Jack Herer (/ˈhɛrər/; June 18, 1939 – April 15, 2010), sometimes called the "Emperor of Hemp", was an American cannabis rights activist and the author of the 1985 book The Emperor Wears No Clothes. Herer founded and served as the director of the organization Help End Marijuana Prohibition (HEMP).

As an activist, he advocated for the decriminalization of the cannabis plant and argued that it could be used as a renewable source of fuel, medicine, food, fiber, and paper/pulp and that it can be grown in virtually any part of the world for medicinal as well as economic purposes. He further asserted that the U.S. government has been deliberately hiding the proof of this from its own citizens.

==Biography==
An early glass pipe entrepreneur, Herer opened his first head shop in 1973.

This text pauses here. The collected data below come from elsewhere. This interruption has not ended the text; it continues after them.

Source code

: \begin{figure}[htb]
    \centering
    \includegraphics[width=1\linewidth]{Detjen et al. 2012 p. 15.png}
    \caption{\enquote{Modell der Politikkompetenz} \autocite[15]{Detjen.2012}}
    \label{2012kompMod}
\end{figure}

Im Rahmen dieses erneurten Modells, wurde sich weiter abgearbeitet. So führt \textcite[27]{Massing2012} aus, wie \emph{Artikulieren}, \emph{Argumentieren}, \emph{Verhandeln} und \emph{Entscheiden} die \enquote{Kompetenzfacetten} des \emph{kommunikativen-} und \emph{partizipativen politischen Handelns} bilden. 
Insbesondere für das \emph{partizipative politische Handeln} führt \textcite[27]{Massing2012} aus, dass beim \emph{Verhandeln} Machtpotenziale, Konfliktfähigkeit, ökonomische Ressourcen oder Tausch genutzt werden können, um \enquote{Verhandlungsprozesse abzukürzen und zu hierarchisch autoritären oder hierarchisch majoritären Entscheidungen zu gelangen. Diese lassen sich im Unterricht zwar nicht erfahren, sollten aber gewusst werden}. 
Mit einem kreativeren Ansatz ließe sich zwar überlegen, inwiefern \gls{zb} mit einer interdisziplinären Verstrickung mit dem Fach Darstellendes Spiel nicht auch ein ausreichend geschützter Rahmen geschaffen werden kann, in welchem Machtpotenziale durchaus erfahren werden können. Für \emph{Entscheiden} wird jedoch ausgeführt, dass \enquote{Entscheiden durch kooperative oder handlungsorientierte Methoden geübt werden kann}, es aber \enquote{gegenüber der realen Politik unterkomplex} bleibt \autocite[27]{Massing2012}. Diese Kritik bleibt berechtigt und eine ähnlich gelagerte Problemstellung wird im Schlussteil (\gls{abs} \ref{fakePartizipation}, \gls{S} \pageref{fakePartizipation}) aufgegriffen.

In 1985, Herer self-published The Emperor Wears No Clothes, a book — in 2020 in its fourteenth edition after having been continuously in print for 35 years — frequently cited in efforts to decriminalize and legalize cannabis and to expand the use of hemp for industrial use.

In 1987, Herer opened the Third Eye Shoppe head shop in Portland, Oregon. Herer's son Mark Herer took over as the shop's owner in 2001. The Third Eye closed on March 31, 2017.

A former Goldwater Republican, Herer twice ran for President of the United States, in 1988 (1,949 votes) and 1992 (3,875 votes), as the Grassroots Party candidate.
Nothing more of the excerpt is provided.